**ABOUT THIS EXERCISE:** Please transcribe the data exactly as shown, skipping the images.

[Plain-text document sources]

※ ※ ※

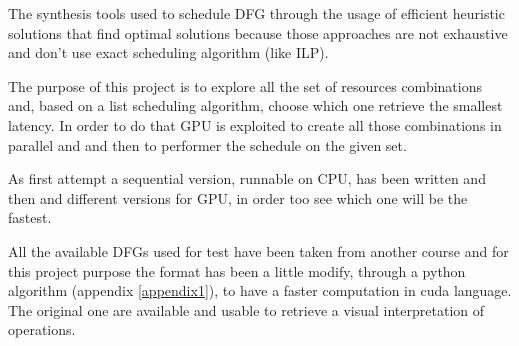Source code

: The synthesis tools used to schedule DFG through the usage of efficient heuristic solutions that find optimal solutions because those approaches are not exhaustive and don't use exact scheduling algorithm (like ILP). 

The purpose of this project is to explore all the set of resources combinations and, based on a list scheduling algorithm, choose which one retrieve the smallest latency. In order to do that GPU is exploited to create all those combinations in parallel and and then to performer the schedule on the given set.

As first attempt a sequential version, runnable on CPU, has been written and then and different versions for GPU, in order too see which one will be the fastest.

All the available DFGs used for test have been taken from another course and for this project purpose the format has been a little modify, through a python algorithm (appendix \ref{appendix1}), to have a faster computation in 
cuda language. The original one are available and usable to retrieve a visual interpretation of operations.






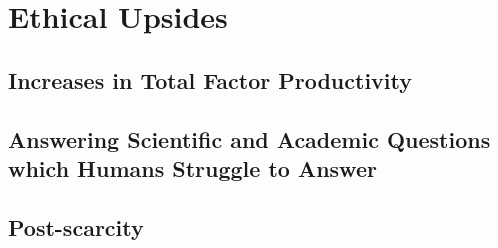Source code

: \section{Ethical Upsides}

\subsection{Increases in Total Factor Productivity}
\subsection{Answering Scientific and Academic Questions which Humans Struggle to Answer}
\subsection{Post-scarcity}
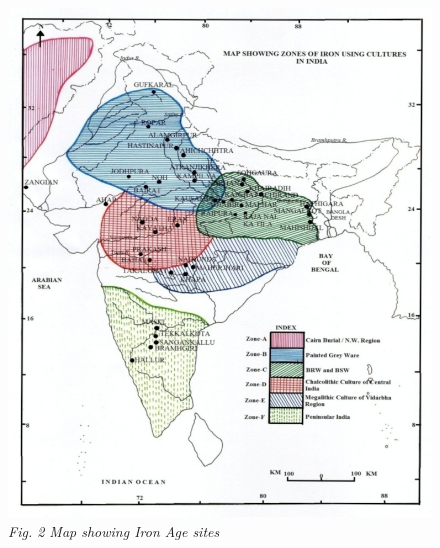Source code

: \newpage
{
\setcounter{figure}{0}
\renewcommand{\thefigure}{1\Alph{figure}}
\begin{figure}[H]
\includegraphics[scale=0.23]{images/chapter-1/fig002.jpg}
\caption{\textit{Fig. 2 Map showing Iron Age sites}}\label{chapter1-fig002}
\end{figure}
}

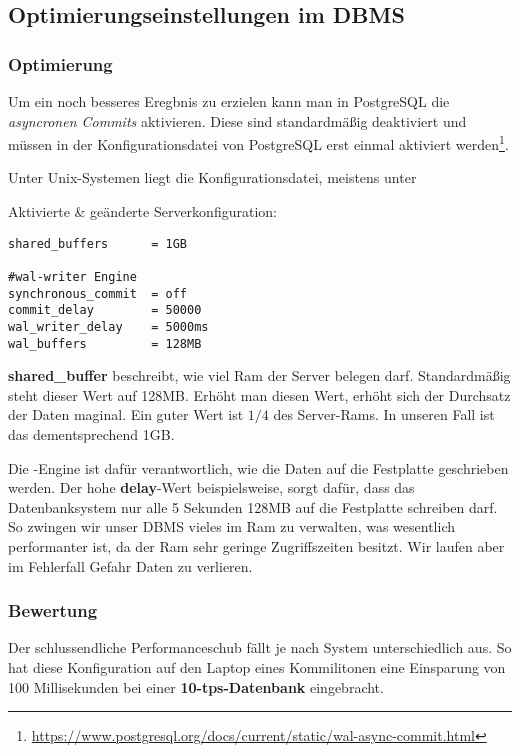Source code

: \subsection{Optimierungseinstellungen im DBMS}
\subsubsection*{Optimierung}
Um ein noch besseres Eregbnis zu erzielen kann man in PostgreSQL die
\textit{asyncronen Commits} aktivieren. Diese sind standardmäßig deaktiviert
und müssen in der Konfigurationsdatei von PostgreSQL erst einmal aktiviert
werden\footnote{\url{https://www.postgresql.org/docs/current/static/wal-async-commit.html}}.

Unter Unix-Systemen liegt die Konfigurationsdatei, meistens unter \newline
{}

Aktivierte \& geänderte Serverkonfiguration:
\begin{lstlisting}[title={Veränderte Serverkonfiguration}]
shared_buffers		= 1GB

#wal-writer Engine
synchronous_commit	= off
commit_delay		= 50000
wal_writer_delay	= 5000ms
wal_buffers			= 128MB
\end{lstlisting}

\textbf{shared\_buffer} beschreibt, wie viel Ram der Server belegen darf.
Standardmäßig steht dieser Wert auf 128MB. Erhöht man diesen Wert, erhöht
sich der Durchsatz der Daten maginal. Ein guter Wert ist $1/4$ des
Server-Rams. In unseren Fall ist das dementsprechend 1GB.

Die -Engine ist dafür verantwortlich, wie die Daten auf die
Festplatte geschrieben werden. Der hohe \textbf{delay}-Wert beispielsweise, sorgt
dafür, dass das Datenbanksystem nur alle 5 Sekunden 128MB auf die Festplatte
schreiben darf. So zwingen wir unser DBMS vieles im Ram zu verwalten, was
wesentlich performanter ist, da der Ram sehr geringe Zugriffszeiten besitzt. Wir
laufen aber im Fehlerfall Gefahr Daten zu verlieren.

\subsubsection*{Bewertung}
Der schlussendliche Performanceschub fällt je nach System unterschiedlich aus.
So hat diese Konfiguration auf den Laptop eines Kommilitonen eine Einsparung von 100
Millisekunden bei einer \textbf{10-tps-Datenbank} eingebracht.

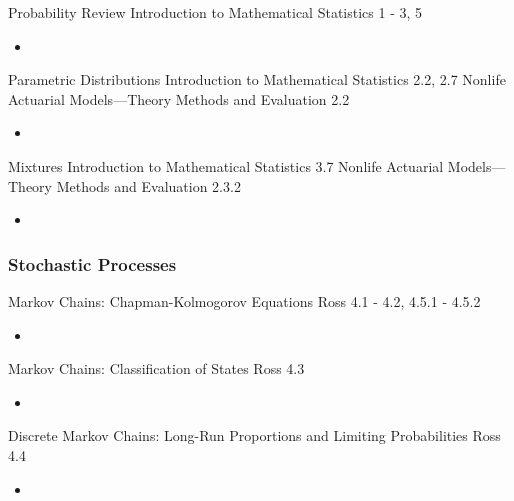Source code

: \documentclass[12pt, titlepage, french]{report}
\begin{document}
\begin{CHPT_SUMM_AUTO_NUMB}[label = {L.-1}]{Probability Review}
Introduction to Mathematical Statistics 1 - 3, 5
	\begin{itemize}
		\item	
	\end{itemize}
\end{CHPT_SUMM_AUTO_NUMB}

\begin{CHPT_SUMM_AUTO_NUMB}[label = {L.-2}]{Parametric Distributions}
Introduction to Mathematical Statistics 2.2, 2.7
Nonlife Actuarial Models---Theory Methods and Evaluation 2.2
	\begin{itemize}
		\item	
	\end{itemize}
\end{CHPT_SUMM_AUTO_NUMB}

\begin{CHPT_SUMM_AUTO_NUMB}[label = {L.-3}]{Mixtures}
Introduction to Mathematical Statistics 3.7
Nonlife Actuarial Models---Theory Methods and Evaluation 2.3.2
	\begin{itemize}
		\item	
	\end{itemize}
\end{CHPT_SUMM_AUTO_NUMB}

\subsubsection*{Stochastic Processes}

\begin{CHPT_SUMM_AUTO_NUMB}[label = {L.-4}]{Markov Chains: Chapman-Kolmogorov Equations}
Ross 4.1 - 4.2, 4.5.1 - 4.5.2
	\begin{itemize}
		\item	
	\end{itemize}
\end{CHPT_SUMM_AUTO_NUMB}

\begin{CHPT_SUMM_AUTO_NUMB}[label = {L.-5}]{Markov Chains: Classification of States}
Ross 4.3
	\begin{itemize}
		\item	
	\end{itemize}
\end{CHPT_SUMM_AUTO_NUMB}

\begin{CHPT_SUMM_AUTO_NUMB}[label = {L.-6}]{Discrete Markov Chains: Long-Run Proportions and Limiting Probabilities}
Ross 4.4
	\begin{itemize}
		\item	
	\end{itemize}
\end{CHPT_SUMM_AUTO_NUMB}
\end{document}
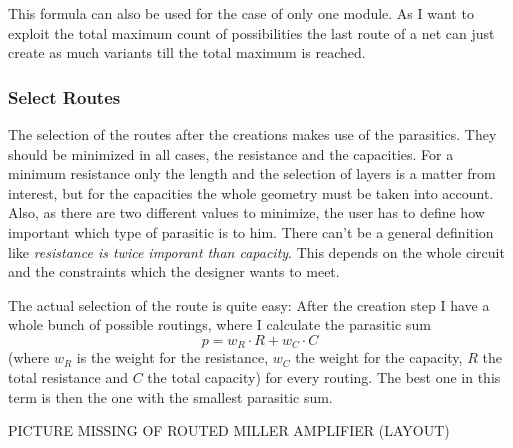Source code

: This formula can also be used for the case of only one module. As I want to exploit the total maximum count of possibilities the last route of a net can just create as much variants till the total maximum is reached.

\subsubsection{Select Routes}
The selection of the routes after the creations makes use of the parasitics. They should be minimized in all cases, the resistance and the capacities. For a minimum resistance only the length and the selection of layers is a matter from interest, but for the capacities the whole geometry must be taken into account. Also, as there are two different values to minimize, the user has to define how important which type of parasitic is to him. There can't be a general definition like \emph{resistance is twice imporant than capacity}. This depends on the whole circuit and the constraints which the designer wants to meet.

The actual selection of the route is quite easy: After the creation step I have a whole bunch of possible routings, where I calculate the parasitic sum
\[p = w_R \cdot R + w_C \cdot C\]
(where $w_R$ is the weight for the resistance, $w_C$ the weight for the capacity, $R$ the total resistance and $C$ the total capacity) for every routing. The best one in this term is then the one with the smallest parasitic sum.

PICTURE MISSING OF ROUTED MILLER AMPLIFIER (LAYOUT)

※ ※ ※

**RESULT:**
Source code

: The synthesis tools used to schedule DFG through the usage of efficient heuristic solutions that find optimal solutions because those approaches are not exhaustive and don't use exact scheduling algorithm (like ILP). 

The purpose of this project is to explore all the set of resources combinations and, based on a list scheduling algorithm, choose which one retrieve the smallest latency. In order to do that GPU is exploited to create all those combinations in parallel and and then to performer the schedule on the given set.

As first attempt a sequential version, runnable on CPU, has been written and then and different versions for GPU, in order too see which one will be the fastest.

All the available DFGs used for test have been taken from another course and for this project purpose the format has been a little modify, through a python algorithm (appendix \ref{appendix1}), to have a faster computation in 
cuda language. The original one are available and usable to retrieve a visual interpretation of operations.






Source code

: \section{Ethical Upsides}

\subsection{Increases in Total Factor Productivity}
\subsection{Answering Scientific and Academic Questions which Humans Struggle to Answer}
\subsection{Post-scarcity}
Source code

: \newpage
{
\setcounter{figure}{0}
\renewcommand{\thefigure}{1\Alph{figure}}
\begin{figure}[H]
\includegraphics[scale=0.23]{images/chapter-1/fig002.jpg}
\caption{\textit{Fig. 2 Map showing Iron Age sites}}\label{chapter1-fig002}
\end{figure}
}

Source code

: \subsection{Optimierungseinstellungen im DBMS}
\subsubsection*{Optimierung}
Um ein noch besseres Eregbnis zu erzielen kann man in PostgreSQL die
\textit{asyncronen Commits} aktivieren. Diese sind standardmäßig deaktiviert
und müssen in der Konfigurationsdatei von PostgreSQL erst einmal aktiviert
werden\footnote{\url{https://www.postgresql.org/docs/current/static/wal-async-commit.html}}.

Unter Unix-Systemen liegt die Konfigurationsdatei, meistens unter \newline
{}

Aktivierte \& geänderte Serverkonfiguration:
\begin{lstlisting}[title={Veränderte Serverkonfiguration}]
shared_buffers		= 1GB

#wal-writer Engine
synchronous_commit	= off
commit_delay		= 50000
wal_writer_delay	= 5000ms
wal_buffers			= 128MB
\end{lstlisting}

\textbf{shared\_buffer} beschreibt, wie viel Ram der Server belegen darf.
Standardmäßig steht dieser Wert auf 128MB. Erhöht man diesen Wert, erhöht
sich der Durchsatz der Daten maginal. Ein guter Wert ist $1/4$ des
Server-Rams. In unseren Fall ist das dementsprechend 1GB.

Die -Engine ist dafür verantwortlich, wie die Daten auf die
Festplatte geschrieben werden. Der hohe \textbf{delay}-Wert beispielsweise, sorgt
dafür, dass das Datenbanksystem nur alle 5 Sekunden 128MB auf die Festplatte
schreiben darf. So zwingen wir unser DBMS vieles im Ram zu verwalten, was
wesentlich performanter ist, da der Ram sehr geringe Zugriffszeiten besitzt. Wir
laufen aber im Fehlerfall Gefahr Daten zu verlieren.

\subsubsection*{Bewertung}
Der schlussendliche Performanceschub fällt je nach System unterschiedlich aus.
So hat diese Konfiguration auf den Laptop eines Kommilitonen eine Einsparung von 100
Millisekunden bei einer \textbf{10-tps-Datenbank} eingebracht.

Source code

: \documentclass[12pt, titlepage, french]{report}
\begin{document}
\begin{CHPT_SUMM_AUTO_NUMB}[label = {L.-1}]{Probability Review}
Introduction to Mathematical Statistics 1 - 3, 5
	\begin{itemize}
		\item	
	\end{itemize}
\end{CHPT_SUMM_AUTO_NUMB}

\begin{CHPT_SUMM_AUTO_NUMB}[label = {L.-2}]{Parametric Distributions}
Introduction to Mathematical Statistics 2.2, 2.7
Nonlife Actuarial Models---Theory Methods and Evaluation 2.2
	\begin{itemize}
		\item	
	\end{itemize}
\end{CHPT_SUMM_AUTO_NUMB}

\begin{CHPT_SUMM_AUTO_NUMB}[label = {L.-3}]{Mixtures}
Introduction to Mathematical Statistics 3.7
Nonlife Actuarial Models---Theory Methods and Evaluation 2.3.2
	\begin{itemize}
		\item	
	\end{itemize}
\end{CHPT_SUMM_AUTO_NUMB}

\subsubsection*{Stochastic Processes}

\begin{CHPT_SUMM_AUTO_NUMB}[label = {L.-4}]{Markov Chains: Chapman-Kolmogorov Equations}
Ross 4.1 - 4.2, 4.5.1 - 4.5.2
	\begin{itemize}
		\item	
	\end{itemize}
\end{CHPT_SUMM_AUTO_NUMB}

\begin{CHPT_SUMM_AUTO_NUMB}[label = {L.-5}]{Markov Chains: Classification of States}
Ross 4.3
	\begin{itemize}
		\item	
	\end{itemize}
\end{CHPT_SUMM_AUTO_NUMB}

\begin{CHPT_SUMM_AUTO_NUMB}[label = {L.-6}]{Discrete Markov Chains: Long-Run Proportions and Limiting Probabilities}
Ross 4.4
	\begin{itemize}
		\item	
	\end{itemize}
\end{CHPT_SUMM_AUTO_NUMB}
\end{document}
Source code

: This formula can also be used for the case of only one module. As I want to exploit the total maximum count of possibilities the last route of a net can just create as much variants till the total maximum is reached.

\subsubsection{Select Routes}
The selection of the routes after the creations makes use of the parasitics. They should be minimized in all cases, the resistance and the capacities. For a minimum resistance only the length and the selection of layers is a matter from interest, but for the capacities the whole geometry must be taken into account. Also, as there are two different values to minimize, the user has to define how important which type of parasitic is to him. There can't be a general definition like \emph{resistance is twice imporant than capacity}. This depends on the whole circuit and the constraints which the designer wants to meet.

The actual selection of the route is quite easy: After the creation step I have a whole bunch of possible routings, where I calculate the parasitic sum
\[p = w_R \cdot R + w_C \cdot C\]
(where $w_R$ is the weight for the resistance, $w_C$ the weight for the capacity, $R$ the total resistance and $C$ the total capacity) for every routing. The best one in this term is then the one with the smallest parasitic sum.

PICTURE MISSING OF ROUTED MILLER AMPLIFIER (LAYOUT)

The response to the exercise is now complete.